Sometimes, we do things that are just so dumb that afterwards we wonder just what the hell were we thinking. This is one of those times…
A few weeks ago I had to go in to the office to work on a Saturday (yuck!) and, to make it worse, it was the first day that temperatures around our neck of the woods had hit 70 degress since last September – a period of almost nine months. I decided that I’d at least celebrate the weather by taking the Wing in to work so I got myself all suited up, jumped on the bike, eagerly turned the key on, pressed the starter button, and…. nada. No lights – not even so much as a “click”. Dead battery. But shoot, I really, really, really, wanted to ride today so I went ahead and hitched up the jumper cables to my car and fired up the Wing figuring that, by the time I rode the 20 miles or so into the office, the battery would gain enough of a charge to get it going when I was done at work. But, being as I’m not the complete idiot that some might make me out to be – particularly after reading this posting – I threw the jumper cables into the trunk. Just in case.
So I leap on the now smoothly idling bike and head out the driveway. I’m about a mile down the road when I notice that I don’t have enough fuel to get to work and back. Dang it! Fortunately, just a couple more miles down the road is a service station so I pull in there for fuel. After filling the tank I climb back on, turn the key and, yep, you guesed it – the engine groaned over about twice and that was it. Dang it again!
Well, shoot. I look around furtively and realize that it’s a pretty big parking lot, there’s not much traffic at the moment, and it’s just slightly downhill from the pump.

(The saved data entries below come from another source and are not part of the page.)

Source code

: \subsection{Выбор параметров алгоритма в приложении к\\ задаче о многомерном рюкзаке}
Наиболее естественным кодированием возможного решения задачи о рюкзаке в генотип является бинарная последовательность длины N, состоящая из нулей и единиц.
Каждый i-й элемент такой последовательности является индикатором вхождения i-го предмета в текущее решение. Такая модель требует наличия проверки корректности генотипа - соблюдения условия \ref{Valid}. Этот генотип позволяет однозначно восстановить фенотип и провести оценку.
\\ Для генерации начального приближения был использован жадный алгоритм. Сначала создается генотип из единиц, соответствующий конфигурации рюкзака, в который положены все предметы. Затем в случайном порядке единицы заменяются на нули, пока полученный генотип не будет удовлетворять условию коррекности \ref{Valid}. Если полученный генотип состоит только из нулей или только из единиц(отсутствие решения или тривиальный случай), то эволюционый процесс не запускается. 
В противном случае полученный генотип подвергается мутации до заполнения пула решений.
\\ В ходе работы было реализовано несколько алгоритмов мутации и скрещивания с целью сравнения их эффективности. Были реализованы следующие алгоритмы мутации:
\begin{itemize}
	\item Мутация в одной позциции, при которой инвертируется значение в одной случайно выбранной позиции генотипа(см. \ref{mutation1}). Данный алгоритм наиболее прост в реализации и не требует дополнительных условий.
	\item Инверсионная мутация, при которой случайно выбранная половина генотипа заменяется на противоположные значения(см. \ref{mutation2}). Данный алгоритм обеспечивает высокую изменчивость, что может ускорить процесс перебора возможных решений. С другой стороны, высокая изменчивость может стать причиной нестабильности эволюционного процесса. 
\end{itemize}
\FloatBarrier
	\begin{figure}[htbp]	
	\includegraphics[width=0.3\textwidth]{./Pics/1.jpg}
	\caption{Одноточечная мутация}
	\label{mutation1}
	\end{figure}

So I figure – get this – that I’ll push start the bike…. Yeah. I know. What the heck was I thinking? Anyway, I put it into second gear, turn the key on, start running alongside of the bike while pushing it and, when I’m going about as fast as this tired old body has moved in the last 20 years, I pop the clutch figuring that I’ll yank it back in as soon as the engine fires….
Uh, huh…. Yeah, sure… The Wing starts instantly (like a good Wing should) and before I can even think of pulling the clutch back in, it drags me along like a small boy with a large dog on a leash for a few feet before I manage to let go of everything and drop to the ground like a full sack of cement (thank my stars for ATGATT). So there I am laying belly down on the asphalt while fruitlessly reaching forward for my poor Wing which is now on it’s own and tooling away from me like a horse headed for the feed trough. Fortunately, after a couple of feet, the bike decides that horizontal is preferable to vertical and falls on it’s side.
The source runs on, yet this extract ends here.